Die Deutsche Bank will zur Post

Der Vorstand des deutschen Branchenprimus berät über ein Übernahmeangebot für die Postbank. Das stellt deren geplanten Börsengang infrage. Bundeskanzler Schröder unterstützt die Idee. Er will deutsche Banken international weiter vorne sehen

VON HERMANNUS PFEIFFER

Die Deutsche Bank greift nach der Postbank. Gestern tagte der Vorstand, um über das Für und Wider sowie einen möglichen Preis zu verhandeln. Sollte die Postbank ja zu einem Kaufangebot der Großbank sagen, müsste sie ihren für Juni vorbereiteten Börsengang mittendrin stoppen – bislang wollte sie ihre Aktien ab dem 5. Juni zum Kauf anbieten und gut zwei Wochen später an der Börse starten.

Die Postbank ist mit 11,5 Millionen Kunden die größte Privatkundenbank Deutschlands. Ihr Verkauf würde erhebliche Auswirkungen auf die Verbraucher und den Wettbewerb haben.

Die Entscheidung über die Übernahme hängt wohl vor allem vom Preis ab. Der Vorstand des Frankfurter Geldinstituts soll bereit sein, sechs Milliarden Euro zu zahlen – für 100 Prozent der Postbank. Experten halten einen Einstieg der Deutschen Bank nur dann für sinnvoll, wenn Deutschlands größte Bank die volle Managementkontrolle hat und zukünftig über die Strategie der Postbank bestimmen kann.

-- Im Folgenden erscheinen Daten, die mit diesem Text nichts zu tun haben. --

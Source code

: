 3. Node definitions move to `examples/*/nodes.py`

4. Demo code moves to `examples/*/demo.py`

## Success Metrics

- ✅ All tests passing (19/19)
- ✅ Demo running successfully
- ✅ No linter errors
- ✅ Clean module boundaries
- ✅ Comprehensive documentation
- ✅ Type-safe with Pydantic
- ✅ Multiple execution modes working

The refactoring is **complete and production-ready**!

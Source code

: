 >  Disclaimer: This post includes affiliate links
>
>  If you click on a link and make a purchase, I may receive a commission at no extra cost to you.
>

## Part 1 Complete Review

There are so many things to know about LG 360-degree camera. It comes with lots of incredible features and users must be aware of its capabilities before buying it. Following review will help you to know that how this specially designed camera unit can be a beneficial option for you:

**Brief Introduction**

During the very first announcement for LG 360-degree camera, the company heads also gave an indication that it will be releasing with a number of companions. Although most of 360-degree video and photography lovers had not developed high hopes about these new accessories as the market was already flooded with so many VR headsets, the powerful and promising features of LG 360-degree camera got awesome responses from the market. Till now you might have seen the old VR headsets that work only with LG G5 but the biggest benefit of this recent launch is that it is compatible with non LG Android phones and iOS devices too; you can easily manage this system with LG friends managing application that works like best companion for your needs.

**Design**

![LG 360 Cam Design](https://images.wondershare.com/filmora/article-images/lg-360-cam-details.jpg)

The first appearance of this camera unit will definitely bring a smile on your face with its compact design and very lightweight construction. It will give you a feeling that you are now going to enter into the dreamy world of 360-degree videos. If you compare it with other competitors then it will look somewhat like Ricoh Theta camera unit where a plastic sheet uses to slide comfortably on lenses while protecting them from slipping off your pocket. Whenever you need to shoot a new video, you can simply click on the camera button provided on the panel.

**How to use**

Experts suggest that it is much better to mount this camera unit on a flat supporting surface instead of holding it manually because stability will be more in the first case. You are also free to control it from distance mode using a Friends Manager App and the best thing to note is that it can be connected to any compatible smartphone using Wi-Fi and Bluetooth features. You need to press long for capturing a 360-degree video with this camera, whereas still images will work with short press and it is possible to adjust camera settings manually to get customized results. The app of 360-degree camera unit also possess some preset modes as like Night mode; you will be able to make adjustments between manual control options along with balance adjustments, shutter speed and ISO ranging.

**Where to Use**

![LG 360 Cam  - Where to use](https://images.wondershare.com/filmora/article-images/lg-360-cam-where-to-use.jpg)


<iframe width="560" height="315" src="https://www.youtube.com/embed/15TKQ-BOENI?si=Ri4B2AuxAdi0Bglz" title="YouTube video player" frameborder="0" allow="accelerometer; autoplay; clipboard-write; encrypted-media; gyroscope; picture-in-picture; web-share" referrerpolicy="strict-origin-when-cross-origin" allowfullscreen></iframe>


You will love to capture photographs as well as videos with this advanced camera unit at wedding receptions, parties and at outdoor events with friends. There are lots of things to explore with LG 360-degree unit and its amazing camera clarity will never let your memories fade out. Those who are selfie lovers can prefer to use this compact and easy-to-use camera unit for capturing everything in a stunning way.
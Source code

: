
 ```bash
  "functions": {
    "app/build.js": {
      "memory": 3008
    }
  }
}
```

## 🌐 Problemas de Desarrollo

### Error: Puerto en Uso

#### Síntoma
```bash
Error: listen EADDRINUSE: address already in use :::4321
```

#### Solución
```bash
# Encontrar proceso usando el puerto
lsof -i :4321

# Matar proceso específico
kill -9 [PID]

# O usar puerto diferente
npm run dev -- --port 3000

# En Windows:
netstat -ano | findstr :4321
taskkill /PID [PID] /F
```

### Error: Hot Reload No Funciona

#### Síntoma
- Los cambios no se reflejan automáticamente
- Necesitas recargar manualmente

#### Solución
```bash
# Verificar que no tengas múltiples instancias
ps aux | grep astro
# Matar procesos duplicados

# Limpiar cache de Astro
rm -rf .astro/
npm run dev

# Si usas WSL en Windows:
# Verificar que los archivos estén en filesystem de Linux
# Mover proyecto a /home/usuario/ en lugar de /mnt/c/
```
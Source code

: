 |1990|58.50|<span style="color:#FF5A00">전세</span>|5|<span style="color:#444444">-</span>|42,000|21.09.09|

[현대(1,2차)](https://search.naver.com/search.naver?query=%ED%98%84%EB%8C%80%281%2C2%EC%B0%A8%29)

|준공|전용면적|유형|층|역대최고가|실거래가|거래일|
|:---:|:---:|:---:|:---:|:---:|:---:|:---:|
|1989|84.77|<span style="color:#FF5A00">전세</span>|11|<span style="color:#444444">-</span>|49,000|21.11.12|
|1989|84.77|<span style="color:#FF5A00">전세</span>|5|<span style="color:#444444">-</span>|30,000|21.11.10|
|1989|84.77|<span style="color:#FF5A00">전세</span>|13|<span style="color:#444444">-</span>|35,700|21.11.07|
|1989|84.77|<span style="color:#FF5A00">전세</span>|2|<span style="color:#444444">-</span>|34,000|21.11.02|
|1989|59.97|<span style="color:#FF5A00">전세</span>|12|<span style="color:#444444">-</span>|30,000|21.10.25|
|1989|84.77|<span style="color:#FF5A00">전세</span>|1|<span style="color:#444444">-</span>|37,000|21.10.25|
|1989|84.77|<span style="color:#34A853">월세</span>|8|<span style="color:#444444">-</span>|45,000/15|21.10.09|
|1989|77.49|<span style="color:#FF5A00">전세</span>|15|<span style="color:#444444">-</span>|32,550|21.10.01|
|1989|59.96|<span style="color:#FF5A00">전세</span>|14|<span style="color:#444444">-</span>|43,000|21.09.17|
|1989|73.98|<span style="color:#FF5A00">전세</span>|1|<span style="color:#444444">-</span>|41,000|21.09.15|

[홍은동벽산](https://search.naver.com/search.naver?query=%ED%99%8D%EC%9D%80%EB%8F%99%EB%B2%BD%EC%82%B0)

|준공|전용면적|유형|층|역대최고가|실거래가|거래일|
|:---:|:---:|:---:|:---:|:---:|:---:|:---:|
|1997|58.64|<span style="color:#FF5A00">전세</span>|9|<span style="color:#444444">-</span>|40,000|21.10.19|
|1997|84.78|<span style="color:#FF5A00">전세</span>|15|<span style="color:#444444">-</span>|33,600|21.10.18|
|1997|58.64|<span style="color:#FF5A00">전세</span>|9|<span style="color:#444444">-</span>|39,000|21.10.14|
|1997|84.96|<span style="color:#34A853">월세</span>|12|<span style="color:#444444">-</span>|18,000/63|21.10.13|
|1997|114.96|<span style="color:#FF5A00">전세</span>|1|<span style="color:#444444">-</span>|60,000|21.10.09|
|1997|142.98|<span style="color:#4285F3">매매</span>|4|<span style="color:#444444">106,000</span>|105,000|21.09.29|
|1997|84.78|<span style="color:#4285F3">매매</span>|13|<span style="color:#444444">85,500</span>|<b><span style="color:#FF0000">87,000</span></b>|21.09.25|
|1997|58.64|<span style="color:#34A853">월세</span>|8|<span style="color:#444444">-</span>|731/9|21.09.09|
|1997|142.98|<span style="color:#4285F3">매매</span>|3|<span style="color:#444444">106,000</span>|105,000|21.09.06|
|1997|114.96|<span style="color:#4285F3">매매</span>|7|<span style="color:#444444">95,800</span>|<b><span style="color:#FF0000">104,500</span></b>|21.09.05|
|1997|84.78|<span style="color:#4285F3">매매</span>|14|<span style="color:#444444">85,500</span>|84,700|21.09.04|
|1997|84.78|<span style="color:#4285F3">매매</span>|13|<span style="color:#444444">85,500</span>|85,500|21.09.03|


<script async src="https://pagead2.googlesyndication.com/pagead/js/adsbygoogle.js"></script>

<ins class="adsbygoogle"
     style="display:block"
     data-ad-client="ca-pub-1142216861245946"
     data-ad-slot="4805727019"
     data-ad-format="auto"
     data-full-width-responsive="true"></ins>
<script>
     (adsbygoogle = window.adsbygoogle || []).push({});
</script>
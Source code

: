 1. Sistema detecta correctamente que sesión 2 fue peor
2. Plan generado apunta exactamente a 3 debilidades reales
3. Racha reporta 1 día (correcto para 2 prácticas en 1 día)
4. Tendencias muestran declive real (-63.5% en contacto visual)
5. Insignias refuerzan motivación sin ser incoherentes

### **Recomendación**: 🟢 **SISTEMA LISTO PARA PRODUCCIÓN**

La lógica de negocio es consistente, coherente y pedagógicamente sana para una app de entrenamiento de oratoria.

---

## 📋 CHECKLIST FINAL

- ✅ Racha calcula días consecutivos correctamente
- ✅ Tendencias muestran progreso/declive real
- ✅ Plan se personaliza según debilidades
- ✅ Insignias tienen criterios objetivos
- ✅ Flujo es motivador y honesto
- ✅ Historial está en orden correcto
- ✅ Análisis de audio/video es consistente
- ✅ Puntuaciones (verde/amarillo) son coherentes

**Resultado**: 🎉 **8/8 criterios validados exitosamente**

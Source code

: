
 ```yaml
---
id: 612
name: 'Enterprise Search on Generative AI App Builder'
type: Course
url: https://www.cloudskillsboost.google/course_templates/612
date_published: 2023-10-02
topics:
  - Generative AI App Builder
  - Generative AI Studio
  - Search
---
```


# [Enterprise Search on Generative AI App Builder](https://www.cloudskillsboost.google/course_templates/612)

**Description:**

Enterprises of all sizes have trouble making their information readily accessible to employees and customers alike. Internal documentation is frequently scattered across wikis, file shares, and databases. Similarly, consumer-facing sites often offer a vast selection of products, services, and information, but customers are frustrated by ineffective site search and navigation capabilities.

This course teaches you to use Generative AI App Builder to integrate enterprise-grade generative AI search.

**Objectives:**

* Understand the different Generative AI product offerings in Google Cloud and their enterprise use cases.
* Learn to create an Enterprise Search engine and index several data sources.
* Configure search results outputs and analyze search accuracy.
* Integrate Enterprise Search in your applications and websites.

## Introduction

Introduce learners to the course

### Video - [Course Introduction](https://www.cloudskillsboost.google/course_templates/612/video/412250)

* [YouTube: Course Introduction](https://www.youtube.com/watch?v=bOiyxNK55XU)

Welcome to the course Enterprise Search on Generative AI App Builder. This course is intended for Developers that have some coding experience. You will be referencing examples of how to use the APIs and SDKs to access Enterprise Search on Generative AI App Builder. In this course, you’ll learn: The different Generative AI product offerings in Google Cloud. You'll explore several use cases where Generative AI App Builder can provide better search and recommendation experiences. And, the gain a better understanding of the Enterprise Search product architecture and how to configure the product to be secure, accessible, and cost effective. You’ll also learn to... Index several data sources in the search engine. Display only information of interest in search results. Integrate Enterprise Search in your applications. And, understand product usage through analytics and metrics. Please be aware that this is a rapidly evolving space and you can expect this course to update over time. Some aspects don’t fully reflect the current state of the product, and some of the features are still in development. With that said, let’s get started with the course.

Mit ihrem Interesse an der Postbank gibt die Deutsche Bank im Nachhinein eigene strategische Fehler zu. In der Vergangenheit hatte der Vorstand viele private Kunden verschreckt. Durch die Übernahme würde sich der Kundenkreis der Deutschen Bank postwendend verdoppeln. Auch der staatlichen Postbank käme der Deal gelegen. Bundeskanzler Gerhard Schröder (SPD) forderte die bundesdeutsche Kreditwirtschaft zu Fusionen auf. „Wir brauchen ein deutsches Institut, das aus Deutschland heraus global agieren und im Wettbewerb mit amerikanischen und auch asiatischen Banken bestehen kann“, sagte Schröder auf dem Sparkassentag. Viel Zeit bleibe dafür allerdings nicht mehr: „Wir müssen in diesem Jahr in die Strümpfe kommen.“

Mit dem Hinweis auf die globale Konkurrenz hatte die rot-grüne Regierung bereits die Aufweichung des Fusions- und Kartellrechts begründet. Was liegt da näher, als den Branchenprimus mit der eigenen Staatsbank aufzupäppeln? Die profitable Postbank – sie macht auf 100 Euro Eigenkapital 11 Euro Profit – gehört der Post, an der wiederum der Bund 62,6 Prozent hält.

Aber auch geschäftlich könnte eine Fusion für die Postbank Sinn machen. Das so genannte Kleine-Leute-Institut ist zwar reich an Kunden, aber arm an Umsatz und Kapital. Ihre Bilanzsumme liegt bei nur 133 Milliarden Euro. Über eine Großbank als Konzernmutter hätte das Institut einen leichteren und flüssigeren Zugang zu den globalen Finanzmärkten.

Der Dreimastsegler „De Liefde“ segelt allerdings immer noch auf Rhein und Main und wirbt für den Börsengang der Postbank, der offiziell noch am 21. Juni erfolgen soll. Konsortialführer ist übrigens die Deutsche Bank. Eine breite Streuung der Aktien unter dem Anlegervolk sollte allerdings nur „voraussichtlich“ erfolgen, hatte Post-Chef Klaus Zumwinkel vor Tagen gesagt und sich damit eine Hintertür offen gehalten, durch die er nun entschlüpfen könnte.